Athlete, soldier, farmer, former Chief of the Muskeg Lake Reserve, Saskatchewan, and ultimately Director of Indian Affairs in the Maritime and Alberta Regions. For long and devoted service to his people, often under difficult circumstances.
During his six-year term in the Canadian Army, David Georges Greyeyes served in seven European countries and assumed a variety of increasingly demanding military roles. A grain farmer from the Muskeg Lake Cree Band in Saskatchewan, Greyeyes enlisted in June 1940 at the age of 25; two of his brothers and a sister also served.

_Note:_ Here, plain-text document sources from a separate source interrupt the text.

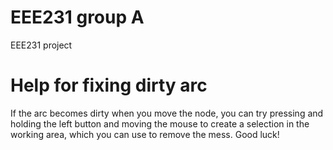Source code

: # EEE231 group A
EEE231 project

# Help for fixing dirty arc
If the arc becomes dirty when you move the node, you can try pressing and holding the left button and moving the mouse to create a selection in the working area, which you can use to remove the mess. Good luck!
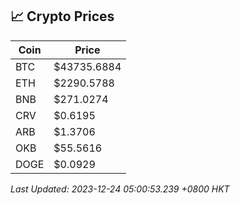 ## 📈 Crypto Prices

| Coin | Price |
| ---- | ----- |
| BTC | $43735.6884 |
| ETH | $2290.5788 |
| BNB | $271.0274 |
| CRV | $0.6195 |
| ARB | $1.3706 |
| OKB | $55.5616 |
| DOGE | $0.0929 |

_Last Updated: 2023-12-24 05:00:53.239 +0800 HKT_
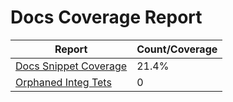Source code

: # Docs Coverage Report

| Report | Count/Coverage |
| -- | -- |
| [Docs Snippet Coverage](docs-pages.md) | 21.4% |
| [Orphaned Integ Tets](orphans-report.md) | 0 |
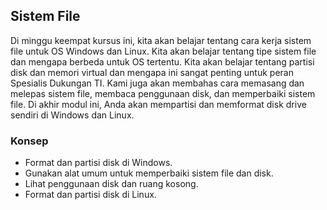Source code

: ## Sistem File

Di minggu keempat kursus ini, kita akan belajar tentang cara kerja sistem file untuk OS Windows dan Linux. Kita akan belajar tentang tipe sistem file dan mengapa berbeda untuk OS tertentu. Kita akan belajar tentang partisi disk dan memori virtual dan mengapa ini sangat penting untuk peran Spesialis Dukungan TI. Kami juga akan membahas cara memasang dan melepas sistem file, membaca penggunaan disk, dan memperbaiki sistem file. Di akhir modul ini, Anda akan mempartisi dan memformat disk drive sendiri di Windows dan Linux.

### Konsep

* Format dan partisi disk di Windows.
* Gunakan alat umum untuk memperbaiki sistem file dan disk.
* Lihat penggunaan disk dan ruang kosong.
* Format dan partisi disk di Linux.

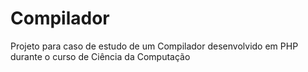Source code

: # Compilador

Projeto para caso de estudo de um Compilador desenvolvido em PHP durante o curso de Ciência da Computação
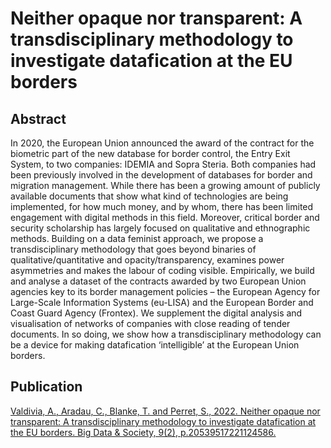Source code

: # Neither opaque nor transparent: A transdisciplinary methodology to investigate datafication at the EU borders

## Abstract

In 2020, the European Union announced the award of the contract for the biometric part of the new database for border control, the Entry Exit System, to two companies: IDEMIA and Sopra Steria. Both companies had been previously involved in the development of databases for border and migration management. While there has been a growing amount of publicly available documents that show what kind of technologies are being implemented, for how much money, and by whom, there has been limited engagement with digital methods in this field. Moreover, critical border and security scholarship has largely focused on qualitative and ethnographic methods. Building on a data feminist approach, we propose a transdisciplinary methodology that goes beyond binaries of qualitative/quantitative and opacity/transparency, examines power asymmetries and makes the labour of coding visible. Empirically, we build and analyse a dataset of the contracts awarded by two European Union agencies key to its border management policies – the European Agency for Large-Scale Information Systems (eu-LISA) and the European Border and Coast Guard Agency (Frontex). We supplement the digital analysis and visualisation of networks of companies with close reading of tender documents. In so doing, we show how a transdisciplinary methodology can be a device for making datafication ‘intelligible’ at the European Union borders.

## Publication

[Valdivia, A., Aradau, C., Blanke, T. and Perret, S., 2022. Neither opaque nor transparent: A transdisciplinary methodology to investigate datafication at the EU borders. Big Data & Society, 9(2), p.20539517221124586.](https://journals.sagepub.com/doi/full/10.1177/20539517221124586)
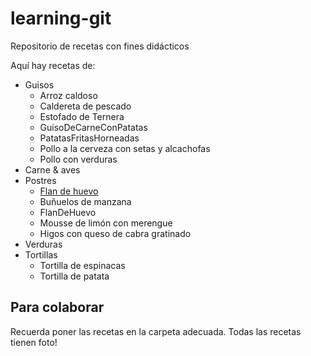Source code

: ﻿# learning-git
Repositorio de recetas con fines didácticos

Aquí hay recetas de:

* Guisos
	* Arroz caldoso  
	* Caldereta de pescado  
	* Estofado de Ternera  
	* GuisoDeCarneConPatatas  
	* PatatasFritasHorneadas  
	* Pollo a la cerveza con setas y alcachofas  
	* Pollo con verduras  
* Carne & aves
* Postres
	* [Flan de huevo](postres/fotos/flanDeHuevo.md)
	* Buñuelos de manzana  
	* FlanDeHuevo  
	* Mousse de limón con merengue  
	* Higos con queso de cabra gratinado  
* Verduras
* Tortillas
	* Tortilla de espinacas  
	* Tortilla de patata  

Para colaborar
--------------

Recuerda poner las recetas en la carpeta adecuada.
Todas las recetas tienen foto!
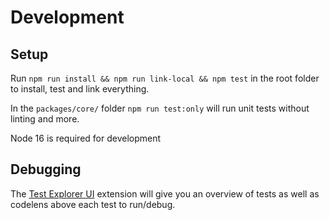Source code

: # Development

## Setup

Run `npm run install && npm run link-local && npm test` in the root folder to install, test and link everything.

In the `packages/core/` folder `npm run test:only` will run unit tests without linting and more.

Node 16 is required for development

## Debugging

The [Test Explorer UI](https://marketplace.visualstudio.com/items?itemName=hbenl.vscode-test-explorer) extension will give you an overview of tests as well as codelens above each test to run/debug.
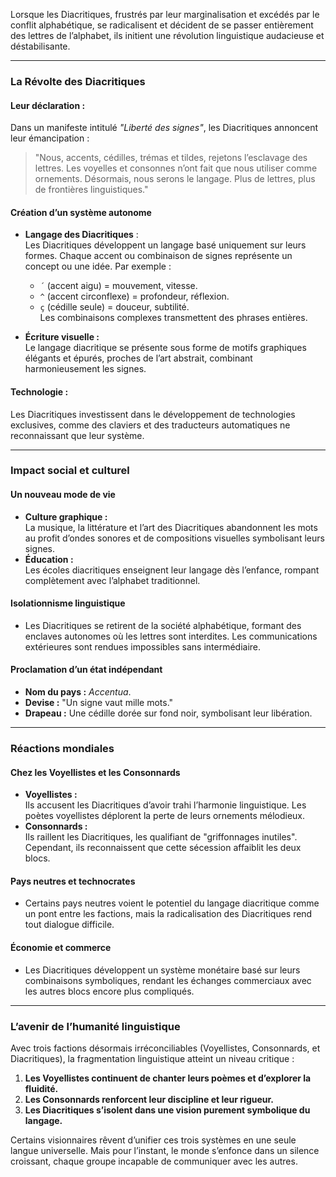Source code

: Lorsque les Diacritiques, frustrés par leur marginalisation et excédés par le conflit alphabétique, se radicalisent et décident de se passer entièrement des lettres de l’alphabet, ils initient une révolution linguistique audacieuse et déstabilisante.

---

### **La Révolte des Diacritiques**
#### **Leur déclaration :**
Dans un manifeste intitulé *"Liberté des signes"*, les Diacritiques annoncent leur émancipation :
> "Nous, accents, cédilles, trémas et tildes, rejetons l’esclavage des lettres. Les voyelles et consonnes n’ont fait que nous utiliser comme ornements. Désormais, nous serons le langage. Plus de lettres, plus de frontières linguistiques."

#### **Création d’un système autonome**
- **Langage des Diacritiques** :  
  Les Diacritiques développent un langage basé uniquement sur leurs formes. Chaque accent ou combinaison de signes représente un concept ou une idée. Par exemple :  
    - `´` (accent aigu) = mouvement, vitesse.  
    - `^` (accent circonflexe) = profondeur, réflexion.  
    - `ç` (cédille seule) = douceur, subtilité.  
  Les combinaisons complexes transmettent des phrases entières.

- **Écriture visuelle :**  
  Le langage diacritique se présente sous forme de motifs graphiques élégants et épurés, proches de l’art abstrait, combinant harmonieusement les signes.

#### **Technologie :**  
  Les Diacritiques investissent dans le développement de technologies exclusives, comme des claviers et des traducteurs automatiques ne reconnaissant que leur système.

---

### **Impact social et culturel**
#### **Un nouveau mode de vie**
- **Culture graphique :**  
  La musique, la littérature et l’art des Diacritiques abandonnent les mots au profit d’ondes sonores et de compositions visuelles symbolisant leurs signes.
- **Éducation :**  
  Les écoles diacritiques enseignent leur langage dès l’enfance, rompant complètement avec l’alphabet traditionnel.

#### **Isolationnisme linguistique**
- Les Diacritiques se retirent de la société alphabétique, formant des enclaves autonomes où les lettres sont interdites. Les communications extérieures sont rendues impossibles sans intermédiaire.

#### **Proclamation d’un état indépendant**
- **Nom du pays :** *Accentua*.  
- **Devise :** "Un signe vaut mille mots."  
- **Drapeau :** Une cédille dorée sur fond noir, symbolisant leur libération.

---

### **Réactions mondiales**
#### **Chez les Voyellistes et les Consonnards**
- **Voyellistes :**  
  Ils accusent les Diacritiques d’avoir trahi l’harmonie linguistique. Les poètes voyellistes déplorent la perte de leurs ornements mélodieux.
- **Consonnards :**  
  Ils raillent les Diacritiques, les qualifiant de "griffonnages inutiles". Cependant, ils reconnaissent que cette sécession affaiblit les deux blocs.

#### **Pays neutres et technocrates**
- Certains pays neutres voient le potentiel du langage diacritique comme un pont entre les factions, mais la radicalisation des Diacritiques rend tout dialogue difficile.

#### **Économie et commerce**
- Les Diacritiques développent un système monétaire basé sur leurs combinaisons symboliques, rendant les échanges commerciaux avec les autres blocs encore plus compliqués.

---

### **L’avenir de l’humanité linguistique**
Avec trois factions désormais irréconciliables (Voyellistes, Consonnards, et Diacritiques), la fragmentation linguistique atteint un niveau critique :
1. **Les Voyellistes continuent de chanter leurs poèmes et d’explorer la fluidité.**  
2. **Les Consonnards renforcent leur discipline et leur rigueur.**  
3. **Les Diacritiques s’isolent dans une vision purement symbolique du langage.**

Certains visionnaires rêvent d’unifier ces trois systèmes en une seule langue universelle. Mais pour l’instant, le monde s’enfonce dans un silence croissant, chaque groupe incapable de communiquer avec les autres.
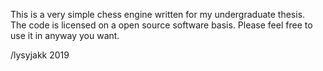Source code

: This is a very simple chess engine written for my undergraduate thesis.\
The code is licensed on a open source software basis. Please feel free to use it in anyway you want.

/lysyjakk 2019
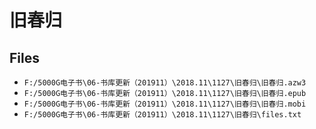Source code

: # 旧春归

## Files

- `F:/5000G电子书\06-书库更新（201911）\2018.11\1127\旧春归\旧春归.azw3`
- `F:/5000G电子书\06-书库更新（201911）\2018.11\1127\旧春归\旧春归.epub`
- `F:/5000G电子书\06-书库更新（201911）\2018.11\1127\旧春归\旧春归.mobi`
- `F:/5000G电子书\06-书库更新（201911）\2018.11\1127\旧春归\files.txt`
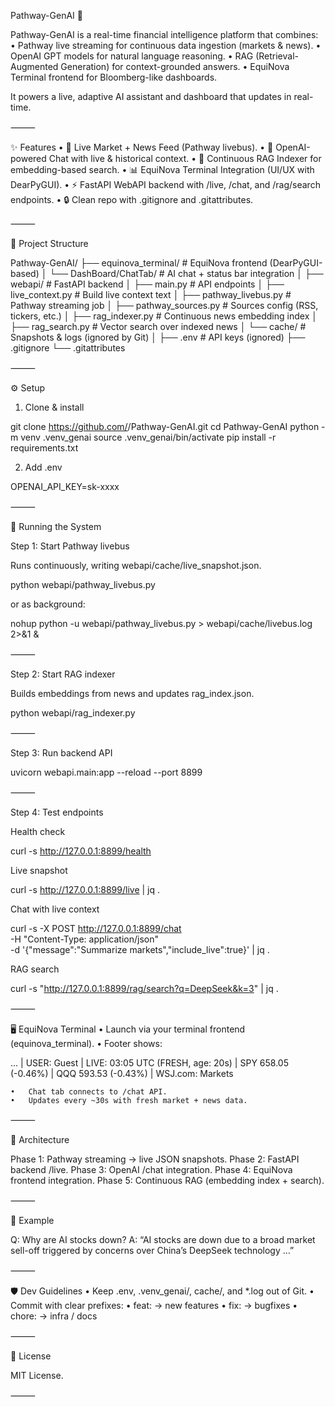
Pathway-GenAI 🚀

Pathway-GenAI is a real-time financial intelligence platform that combines:
	•	Pathway live streaming for continuous data ingestion (markets & news).
	•	OpenAI GPT models for natural language reasoning.
	•	RAG (Retrieval-Augmented Generation) for context-grounded answers.
	•	EquiNova Terminal frontend for Bloomberg-like dashboards.

It powers a live, adaptive AI assistant and dashboard that updates in real-time.

⸻

✨ Features
	•	🔴 Live Market + News Feed (Pathway livebus).
	•	🤖 OpenAI-powered Chat with live & historical context.
	•	📡 Continuous RAG Indexer for embedding-based search.
	•	📊 EquiNova Terminal Integration (UI/UX with DearPyGUI).
	•	⚡ FastAPI WebAPI backend with /live, /chat, and /rag/search endpoints.
	•	🔒 Clean repo with .gitignore and .gitattributes.

⸻

📂 Project Structure

Pathway-GenAI/
├── equinova_terminal/         # EquiNova frontend (DearPyGUI-based)
│   └── DashBoard/ChatTab/     # AI chat + status bar integration
│
├── webapi/                    # FastAPI backend
│   ├── main.py                # API endpoints
│   ├── live_context.py        # Build live context text
│   ├── pathway_livebus.py     # Pathway streaming job
│   ├── pathway_sources.py     # Sources config (RSS, tickers, etc.)
│   ├── rag_indexer.py         # Continuous news embedding index
│   ├── rag_search.py          # Vector search over indexed news
│   └── cache/                 # Snapshots & logs (ignored by Git)
│
├── .env                       # API keys (ignored)
├── .gitignore
└── .gitattributes


⸻

⚙️ Setup

1. Clone & install

git clone https://github.com/<your-username>/Pathway-GenAI.git
cd Pathway-GenAI
python -m venv .venv_genai
source .venv_genai/bin/activate
pip install -r requirements.txt

2. Add .env

OPENAI_API_KEY=sk-xxxx


⸻

🚦 Running the System

Step 1: Start Pathway livebus

Runs continuously, writing webapi/cache/live_snapshot.json.

python webapi/pathway_livebus.py

or as background:

nohup python -u webapi/pathway_livebus.py > webapi/cache/livebus.log 2>&1 &


⸻

Step 2: Start RAG indexer

Builds embeddings from news and updates rag_index.json.

python webapi/rag_indexer.py


⸻

Step 3: Run backend API

uvicorn webapi.main:app --reload --port 8899


⸻

Step 4: Test endpoints

Health check

curl -s http://127.0.0.1:8899/health

Live snapshot

curl -s http://127.0.0.1:8899/live | jq .

Chat with live context

curl -s -X POST http://127.0.0.1:8899/chat \
  -H "Content-Type: application/json" \
  -d '{"message":"Summarize markets","include_live":true}' | jq .

RAG search

curl -s "http://127.0.0.1:8899/rag/search?q=DeepSeek&k=3" | jq .


⸻

🖥️ EquiNova Terminal
	•	Launch via your terminal frontend (equinova_terminal).
	•	Footer shows:

... | USER: Guest | LIVE: 03:05 UTC (FRESH, age: 20s) | SPY 658.05 (-0.46%) | QQQ 593.53 (-0.43%) | WSJ.com: Markets


	•	Chat tab connects to /chat API.
	•	Updates every ~30s with fresh market + news data.

⸻

📡 Architecture

Phase 1: Pathway streaming → live JSON snapshots.
Phase 2: FastAPI backend /live.
Phase 3: OpenAI /chat integration.
Phase 4: EquiNova frontend integration.
Phase 5: Continuous RAG (embedding index + search).

⸻

🧪 Example

Q: Why are AI stocks down?
A: “AI stocks are down due to a broad market sell-off triggered by concerns over China’s DeepSeek technology …”

⸻

🛡️ Dev Guidelines
	•	Keep .env, .venv_genai/, cache/, and *.log out of Git.
	•	Commit with clear prefixes:
	•	feat: → new features
	•	fix: → bugfixes
	•	chore: → infra / docs

⸻

📜 License

MIT License.

⸻
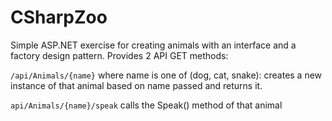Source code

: # CSharpZoo

Simple ASP.NET exercise for creating animals with an interface and a factory design pattern. Provides 2 API GET methods:

`/api/Animals/{name}` where name is one of (dog, cat, snake): creates a new instance of that animal based on name passed and returns it.

`api/Animals/{name}/speak` calls the Speak() method of that animal
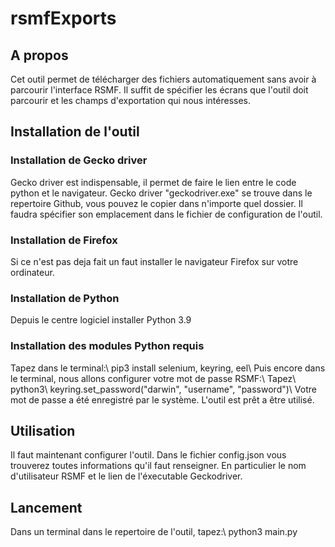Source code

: # rsmfExports

## A propos
Cet outil permet de télécharger des fichiers automatiquement sans avoir à parcourir l'interface RSMF. 
Il suffit de spécifier les écrans que l'outil doit parcourir et les champs d'exportation qui nous intéresses.

## Installation de l'outil
### Installation de Gecko driver
Gecko driver est indispensable, il permet de faire le lien entre le code python et le navigateur.
Gecko driver "geckodriver.exe" se trouve dans le repertoire Github, vous pouvez le copier dans n'importe quel dossier. Il faudra spécifier son emplacement dans le fichier de configuration de l'outil.

### Installation de Firefox
Si ce n'est pas deja fait un faut installer le navigateur Firefox sur votre ordinateur.

### Installation de Python
Depuis le centre logiciel installer Python 3.9

### Installation des modules Python requis
Tapez dans le terminal:\\
pip3 install selenium, keyring, eel\\
Puis encore dans le terminal, nous allons configurer votre mot de passe RSMF:\\
Tapez\\
python3\\
keyring.set_password("darwin", "username", "password")\\
Votre mot de passe a été enregistré par le système.
L'outil est prêt a être utilisé.

## Utilisation
Il faut maintenant configurer l'outil.
Dans le fichier config.json vous trouverez toutes informations qu'il faut renseigner. En particulier le nom d'utilisateur RSMF et le lien de l'éxecutable Geckodriver.

## Lancement
Dans un terminal dans le repertoire de l'outil, tapez:\\
python3 main.py
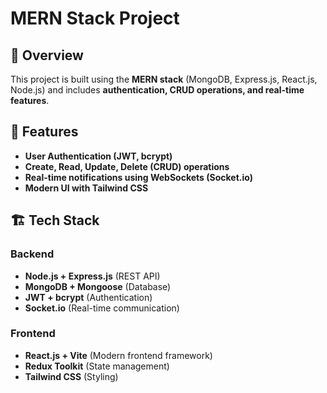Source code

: # MERN Stack Project  

## 📌 Overview  
This project is built using the **MERN stack** (MongoDB, Express.js, React.js, Node.js) and includes **authentication, CRUD operations, and real-time features**.

## 🚀 Features  
- **User Authentication (JWT, bcrypt)**  
- **Create, Read, Update, Delete (CRUD) operations**  
- **Real-time notifications using WebSockets (Socket.io)**  
- **Modern UI with Tailwind CSS**  

## 🏗️ Tech Stack  
### Backend  
- **Node.js + Express.js** (REST API)  
- **MongoDB + Mongoose** (Database)  
- **JWT + bcrypt** (Authentication)  
- **Socket.io** (Real-time communication)  

### Frontend  
- **React.js + Vite** (Modern frontend framework)  
- **Redux Toolkit** (State management)  
- **Tailwind CSS** (Styling)  
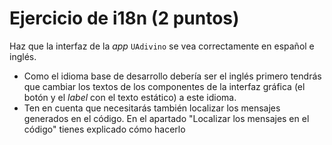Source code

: # Ejercicio de i18n (2 puntos)

Haz que la interfaz de la *app* `UAdivino` se vea correctamente en español e inglés.

- Como el idioma base de desarrollo debería ser el inglés primero tendrás que cambiar los textos de los componentes de la interfaz gráfica (el botón y el *label* con el texto estático) a este idioma.
- Ten en cuenta que necesitarás también localizar los mensajes generados en el código. En el    apartado "Localizar los mensajes en el código" tienes explicado cómo hacerlo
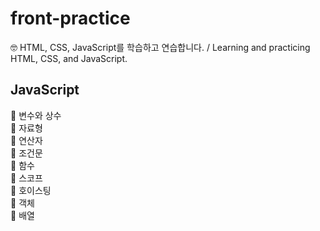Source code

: # front-practice
🤓 HTML, CSS, JavaScript를 학습하고 연습합니다. / Learning and practicing HTML, CSS, and JavaScript. 

## JavaScript
🔹 변수와 상수  
🔹 자료형  
🔹 연산자  
🔹 조건문  
🔹 함수  
🔹 스코프  
🔹 호이스팅  
🔹 객체  
🔹 배열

From the start, this Prairie recruit excelled in machine-gun and rifle use, and drill instruction, and was soon selected to join the instructional staff of a machine-gun reinforcement unit. For more than two years, as sergeant, he gave advanced weaponry training to reinforcements arriving in Great Britain from Canada. He was then transferred to British Columbia to enter an officer's training program and, five months later, made his second journey to Great Britain—this time as a lieutenant.
For the next 17 months, Greyeyes served on the battlefield as a platoon commander with the Saskatoon Light Infantry (SLI) (MG). He first fought in Sicily, and also served in mainland Italy, North Africa, France, Belgium and the Netherlands. During the Italian Campaign, Lieutenant Greyeyes earned the Greek Military Cross (third class) for valour for his help in supporting the Greek Mountain Brigade. He was one of 14 Canadians, some of whom were members of his platoon, to receive this award.78
The Greek brigade was assigned to the Canadian Corps to gain battle experience in September 1944, just as the Allies were preparing to launch an offensive toward Rimini. On September 14, the brigade, supported by a machine-gun company and a mortar company from the SLI, set off on a mission to secure the right flank of the 1st Canadian Division for the attack across the Marano River. Greyeyes headed one of four mortar platoons. Enemy fire was persistent, but the brigade managed to clear several enemy strong points, at a cost of more than 100 casualties. A week later, after making their way through a densely mined airfield, they occupied Rimini, raising both Greek and Canadian flags atop the town hall.
Today, Greyeyes remembers that the road to Rimini was desolate and battered. He describes this region of Italy, along its central east coast, as "a heavily settled area . . . just a continuous town, really."79 But the inhabitants, he recalls, "had all left. They had moved to the country. There was quite a lot of destruction."
When the war in Europe ended, Greyeyes volunteered to serve in the Pacific. Japan surrendered, however, and he was instead stationed with the Canadian Army Occupation Force in Germany as an intelligence officer in the Royal Winnipeg Rifles.
Once home, Greyeyes resumed farming and married fellow Veteran Flora Jeanne, who had served with the RCAF Women's Division in Canada. She was one of the first Indigenous women to join the air force. David Greyeyes later worked for Indian Affairs, becoming Director of the Maritime, Alberta and then Saskatchewan regions. He was the first Canadian First Nations member to be appointed Regional Director of Indian Affairs. For a time he was also chief of the Muskeg Lake Band.
Known for his involvement with various sporting activities, particularly soccer, Greyeyes was inducted into Saskatchewan's Sports Hall of Fame in 1977. That same year, he was honoured by his country—appointed a Member of the Order of Canada.